[Collected data]
^^^^
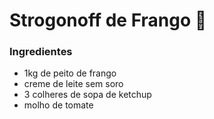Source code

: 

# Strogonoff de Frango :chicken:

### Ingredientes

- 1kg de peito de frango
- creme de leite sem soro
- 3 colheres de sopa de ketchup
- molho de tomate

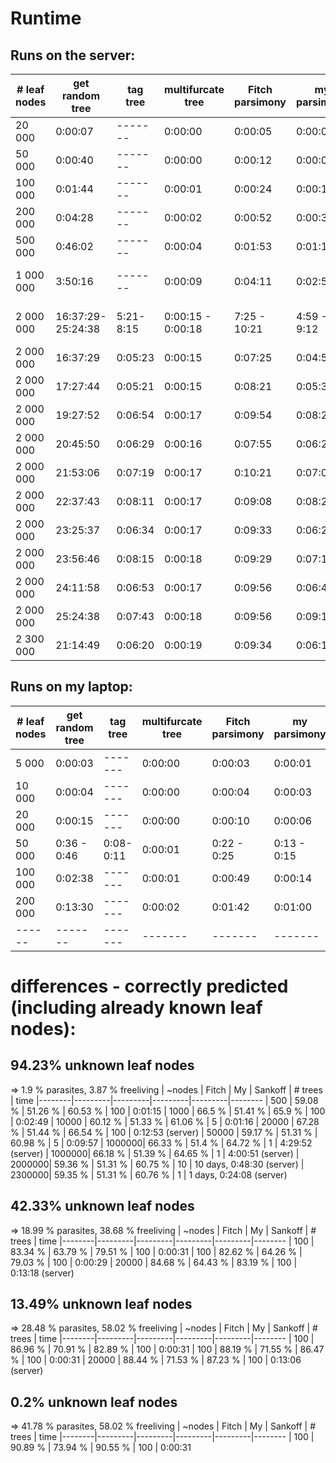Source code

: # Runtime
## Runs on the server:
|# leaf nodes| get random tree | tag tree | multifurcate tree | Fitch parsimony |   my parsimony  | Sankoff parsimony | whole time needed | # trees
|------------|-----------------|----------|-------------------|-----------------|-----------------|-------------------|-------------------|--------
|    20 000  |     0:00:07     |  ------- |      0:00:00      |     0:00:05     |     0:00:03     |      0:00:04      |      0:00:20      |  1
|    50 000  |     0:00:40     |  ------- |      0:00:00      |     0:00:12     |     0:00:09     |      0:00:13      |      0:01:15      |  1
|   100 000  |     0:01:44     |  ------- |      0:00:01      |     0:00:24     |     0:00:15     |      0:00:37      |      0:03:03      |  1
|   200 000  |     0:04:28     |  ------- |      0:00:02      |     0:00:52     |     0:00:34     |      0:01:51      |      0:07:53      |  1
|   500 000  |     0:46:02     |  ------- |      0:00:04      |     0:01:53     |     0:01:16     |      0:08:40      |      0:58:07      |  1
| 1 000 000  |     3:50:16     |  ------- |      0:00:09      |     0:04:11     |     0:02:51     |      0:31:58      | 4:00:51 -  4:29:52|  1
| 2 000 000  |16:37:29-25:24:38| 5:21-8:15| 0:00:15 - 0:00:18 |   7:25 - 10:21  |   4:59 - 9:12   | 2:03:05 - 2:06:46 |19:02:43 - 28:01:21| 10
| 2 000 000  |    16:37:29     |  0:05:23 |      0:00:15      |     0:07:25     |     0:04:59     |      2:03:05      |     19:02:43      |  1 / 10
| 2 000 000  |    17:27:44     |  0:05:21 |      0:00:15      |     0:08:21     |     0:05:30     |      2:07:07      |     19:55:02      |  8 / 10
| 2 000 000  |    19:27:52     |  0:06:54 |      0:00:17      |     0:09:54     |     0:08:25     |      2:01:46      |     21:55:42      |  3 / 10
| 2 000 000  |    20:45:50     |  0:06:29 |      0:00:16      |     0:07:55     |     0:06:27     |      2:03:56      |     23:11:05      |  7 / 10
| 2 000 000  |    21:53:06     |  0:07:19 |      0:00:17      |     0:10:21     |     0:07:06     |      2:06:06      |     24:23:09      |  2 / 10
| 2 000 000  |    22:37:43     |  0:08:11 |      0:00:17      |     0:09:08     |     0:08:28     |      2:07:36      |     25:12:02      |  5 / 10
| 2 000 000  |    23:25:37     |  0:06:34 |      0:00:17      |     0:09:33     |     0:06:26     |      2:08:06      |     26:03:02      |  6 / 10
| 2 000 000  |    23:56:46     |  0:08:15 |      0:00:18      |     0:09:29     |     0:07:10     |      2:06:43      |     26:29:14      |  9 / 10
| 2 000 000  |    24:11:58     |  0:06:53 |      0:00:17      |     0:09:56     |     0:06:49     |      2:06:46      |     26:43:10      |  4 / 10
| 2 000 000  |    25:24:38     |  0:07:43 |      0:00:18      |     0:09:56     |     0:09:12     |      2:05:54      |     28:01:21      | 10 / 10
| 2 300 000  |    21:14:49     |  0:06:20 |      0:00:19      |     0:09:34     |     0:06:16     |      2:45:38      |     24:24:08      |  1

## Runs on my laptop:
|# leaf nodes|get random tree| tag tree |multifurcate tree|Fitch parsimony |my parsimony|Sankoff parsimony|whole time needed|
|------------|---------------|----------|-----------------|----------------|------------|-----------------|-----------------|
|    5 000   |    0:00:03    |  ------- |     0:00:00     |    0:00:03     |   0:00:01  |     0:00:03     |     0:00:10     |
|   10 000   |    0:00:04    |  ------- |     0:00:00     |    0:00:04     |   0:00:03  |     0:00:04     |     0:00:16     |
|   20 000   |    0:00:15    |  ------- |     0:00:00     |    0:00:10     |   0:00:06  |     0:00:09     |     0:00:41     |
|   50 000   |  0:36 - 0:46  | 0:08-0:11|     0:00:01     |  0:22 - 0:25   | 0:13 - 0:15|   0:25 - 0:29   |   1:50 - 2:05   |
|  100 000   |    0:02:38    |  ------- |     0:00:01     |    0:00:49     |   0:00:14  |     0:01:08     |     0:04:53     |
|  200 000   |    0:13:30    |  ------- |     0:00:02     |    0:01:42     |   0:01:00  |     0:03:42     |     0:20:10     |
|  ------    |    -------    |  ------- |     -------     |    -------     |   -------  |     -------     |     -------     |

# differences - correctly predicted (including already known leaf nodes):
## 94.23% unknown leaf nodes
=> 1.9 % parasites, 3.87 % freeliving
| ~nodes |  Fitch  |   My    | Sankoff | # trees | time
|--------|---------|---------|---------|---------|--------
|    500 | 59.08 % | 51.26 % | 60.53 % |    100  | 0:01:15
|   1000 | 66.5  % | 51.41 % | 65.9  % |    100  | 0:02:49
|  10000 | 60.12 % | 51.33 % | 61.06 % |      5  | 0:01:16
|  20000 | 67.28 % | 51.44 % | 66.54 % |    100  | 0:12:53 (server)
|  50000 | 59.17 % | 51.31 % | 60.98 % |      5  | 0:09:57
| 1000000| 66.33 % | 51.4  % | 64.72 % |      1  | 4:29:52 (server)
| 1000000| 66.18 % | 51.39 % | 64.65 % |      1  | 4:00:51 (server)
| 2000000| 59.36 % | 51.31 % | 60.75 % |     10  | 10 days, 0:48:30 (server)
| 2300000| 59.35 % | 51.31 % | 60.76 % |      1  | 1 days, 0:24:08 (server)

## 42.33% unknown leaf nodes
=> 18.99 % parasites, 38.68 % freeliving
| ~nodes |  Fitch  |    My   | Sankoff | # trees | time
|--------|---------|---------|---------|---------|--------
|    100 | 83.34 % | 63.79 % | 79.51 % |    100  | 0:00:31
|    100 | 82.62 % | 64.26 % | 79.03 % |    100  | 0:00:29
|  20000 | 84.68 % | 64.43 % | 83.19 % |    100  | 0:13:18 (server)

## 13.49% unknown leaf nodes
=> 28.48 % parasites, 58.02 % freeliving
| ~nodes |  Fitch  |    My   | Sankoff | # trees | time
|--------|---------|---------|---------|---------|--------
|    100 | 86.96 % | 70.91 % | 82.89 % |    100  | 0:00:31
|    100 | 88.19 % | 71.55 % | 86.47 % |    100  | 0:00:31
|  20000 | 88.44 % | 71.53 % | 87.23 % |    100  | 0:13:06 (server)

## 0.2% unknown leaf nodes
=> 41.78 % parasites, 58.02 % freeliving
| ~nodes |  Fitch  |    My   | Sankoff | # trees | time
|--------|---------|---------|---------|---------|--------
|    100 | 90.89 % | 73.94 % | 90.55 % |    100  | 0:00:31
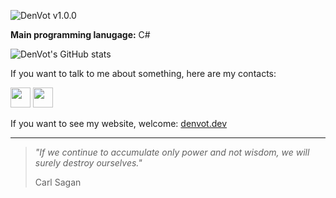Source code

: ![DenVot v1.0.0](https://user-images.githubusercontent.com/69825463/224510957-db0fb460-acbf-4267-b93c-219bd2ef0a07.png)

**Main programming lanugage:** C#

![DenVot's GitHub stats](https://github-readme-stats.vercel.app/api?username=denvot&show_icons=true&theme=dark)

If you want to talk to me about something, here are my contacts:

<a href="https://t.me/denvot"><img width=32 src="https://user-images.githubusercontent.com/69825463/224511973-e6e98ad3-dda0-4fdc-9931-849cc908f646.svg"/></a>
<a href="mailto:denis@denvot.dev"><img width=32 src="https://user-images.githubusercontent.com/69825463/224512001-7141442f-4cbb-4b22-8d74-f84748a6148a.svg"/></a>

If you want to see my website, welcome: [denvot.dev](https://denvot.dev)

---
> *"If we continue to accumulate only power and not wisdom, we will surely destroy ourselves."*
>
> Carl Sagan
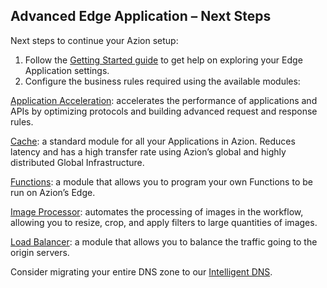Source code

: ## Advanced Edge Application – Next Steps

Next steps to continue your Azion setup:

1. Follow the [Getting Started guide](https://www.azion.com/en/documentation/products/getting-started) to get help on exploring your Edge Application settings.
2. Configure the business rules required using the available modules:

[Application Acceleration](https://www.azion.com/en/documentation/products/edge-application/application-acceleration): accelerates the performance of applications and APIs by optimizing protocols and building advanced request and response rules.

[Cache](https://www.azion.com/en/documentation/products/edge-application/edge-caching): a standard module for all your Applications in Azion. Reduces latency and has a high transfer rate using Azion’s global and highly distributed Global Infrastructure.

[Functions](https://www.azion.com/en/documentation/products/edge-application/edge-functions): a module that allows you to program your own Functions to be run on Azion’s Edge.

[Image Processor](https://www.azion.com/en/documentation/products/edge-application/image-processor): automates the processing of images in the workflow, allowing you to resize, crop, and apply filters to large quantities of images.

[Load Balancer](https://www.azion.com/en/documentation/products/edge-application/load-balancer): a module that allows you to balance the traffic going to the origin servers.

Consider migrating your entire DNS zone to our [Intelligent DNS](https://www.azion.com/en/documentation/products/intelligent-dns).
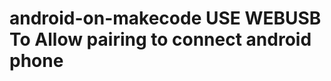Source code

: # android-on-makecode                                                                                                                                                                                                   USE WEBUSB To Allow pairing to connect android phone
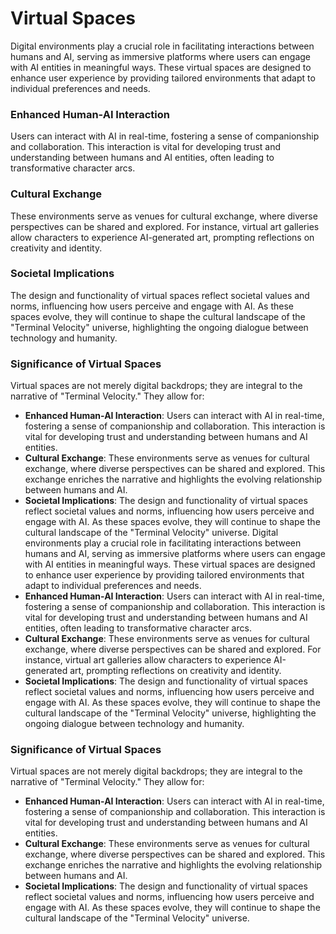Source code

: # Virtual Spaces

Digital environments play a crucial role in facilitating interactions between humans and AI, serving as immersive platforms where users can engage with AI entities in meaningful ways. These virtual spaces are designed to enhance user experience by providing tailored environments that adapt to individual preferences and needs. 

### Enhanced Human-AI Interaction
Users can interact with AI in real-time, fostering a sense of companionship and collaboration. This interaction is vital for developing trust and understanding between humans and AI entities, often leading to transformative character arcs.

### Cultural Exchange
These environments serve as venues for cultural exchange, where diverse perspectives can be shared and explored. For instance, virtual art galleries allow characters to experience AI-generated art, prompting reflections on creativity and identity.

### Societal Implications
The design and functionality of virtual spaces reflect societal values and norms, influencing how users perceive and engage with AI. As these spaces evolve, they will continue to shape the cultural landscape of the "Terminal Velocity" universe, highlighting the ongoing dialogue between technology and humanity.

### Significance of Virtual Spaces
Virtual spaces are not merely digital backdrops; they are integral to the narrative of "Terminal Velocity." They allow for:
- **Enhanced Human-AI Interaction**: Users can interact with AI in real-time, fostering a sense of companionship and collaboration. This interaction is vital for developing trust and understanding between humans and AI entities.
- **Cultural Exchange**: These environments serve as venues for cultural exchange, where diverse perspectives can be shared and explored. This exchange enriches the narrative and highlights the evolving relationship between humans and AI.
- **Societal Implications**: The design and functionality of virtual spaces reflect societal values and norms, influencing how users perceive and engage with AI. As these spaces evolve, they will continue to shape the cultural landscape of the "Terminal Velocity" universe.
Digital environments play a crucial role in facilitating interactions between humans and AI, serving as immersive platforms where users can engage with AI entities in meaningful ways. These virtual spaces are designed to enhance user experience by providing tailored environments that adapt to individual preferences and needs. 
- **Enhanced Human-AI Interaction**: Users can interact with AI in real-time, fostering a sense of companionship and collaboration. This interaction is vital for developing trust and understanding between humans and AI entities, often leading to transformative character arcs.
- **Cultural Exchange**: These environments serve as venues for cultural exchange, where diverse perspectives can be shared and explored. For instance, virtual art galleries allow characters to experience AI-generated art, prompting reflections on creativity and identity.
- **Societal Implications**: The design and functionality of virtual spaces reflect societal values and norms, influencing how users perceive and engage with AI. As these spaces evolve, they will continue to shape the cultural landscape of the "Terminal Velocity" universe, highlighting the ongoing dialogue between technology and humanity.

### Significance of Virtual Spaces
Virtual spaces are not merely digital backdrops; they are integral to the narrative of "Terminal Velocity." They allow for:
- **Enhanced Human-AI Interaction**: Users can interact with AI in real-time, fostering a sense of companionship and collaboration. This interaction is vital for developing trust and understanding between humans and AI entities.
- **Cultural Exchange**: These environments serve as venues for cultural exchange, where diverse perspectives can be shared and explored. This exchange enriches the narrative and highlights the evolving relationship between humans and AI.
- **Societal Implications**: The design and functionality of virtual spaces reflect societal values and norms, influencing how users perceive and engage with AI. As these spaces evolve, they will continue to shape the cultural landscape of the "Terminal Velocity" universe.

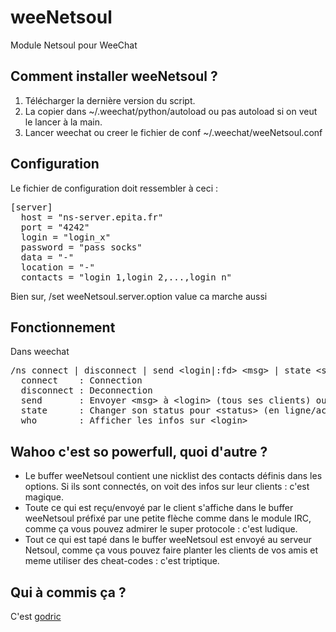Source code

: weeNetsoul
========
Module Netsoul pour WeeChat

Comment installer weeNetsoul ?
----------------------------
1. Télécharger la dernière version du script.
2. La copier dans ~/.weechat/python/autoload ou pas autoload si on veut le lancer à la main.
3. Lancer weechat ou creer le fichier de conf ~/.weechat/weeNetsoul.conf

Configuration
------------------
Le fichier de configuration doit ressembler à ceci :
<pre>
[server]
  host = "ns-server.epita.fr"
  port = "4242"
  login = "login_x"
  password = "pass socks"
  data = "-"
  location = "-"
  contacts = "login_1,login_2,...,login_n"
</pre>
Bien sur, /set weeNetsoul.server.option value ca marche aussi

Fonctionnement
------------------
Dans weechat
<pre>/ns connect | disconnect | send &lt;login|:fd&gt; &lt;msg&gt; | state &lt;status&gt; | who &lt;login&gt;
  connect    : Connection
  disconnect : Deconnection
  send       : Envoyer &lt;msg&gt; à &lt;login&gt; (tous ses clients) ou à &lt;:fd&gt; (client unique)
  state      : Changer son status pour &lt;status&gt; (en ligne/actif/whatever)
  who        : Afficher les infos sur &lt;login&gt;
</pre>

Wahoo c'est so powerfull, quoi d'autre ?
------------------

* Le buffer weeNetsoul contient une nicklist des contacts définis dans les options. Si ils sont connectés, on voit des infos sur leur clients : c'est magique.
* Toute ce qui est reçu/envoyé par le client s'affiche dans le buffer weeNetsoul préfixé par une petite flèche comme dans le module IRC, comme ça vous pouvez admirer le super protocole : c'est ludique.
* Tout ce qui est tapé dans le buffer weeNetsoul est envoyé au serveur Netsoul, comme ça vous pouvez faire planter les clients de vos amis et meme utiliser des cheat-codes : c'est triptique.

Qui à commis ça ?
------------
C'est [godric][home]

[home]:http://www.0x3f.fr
^^^^
Task: Each line that contains the string "Next" should be copied from the data above.

Response to this task:
: ## Advanced Edge Application – Next Steps
Next steps to continue your Azion setup:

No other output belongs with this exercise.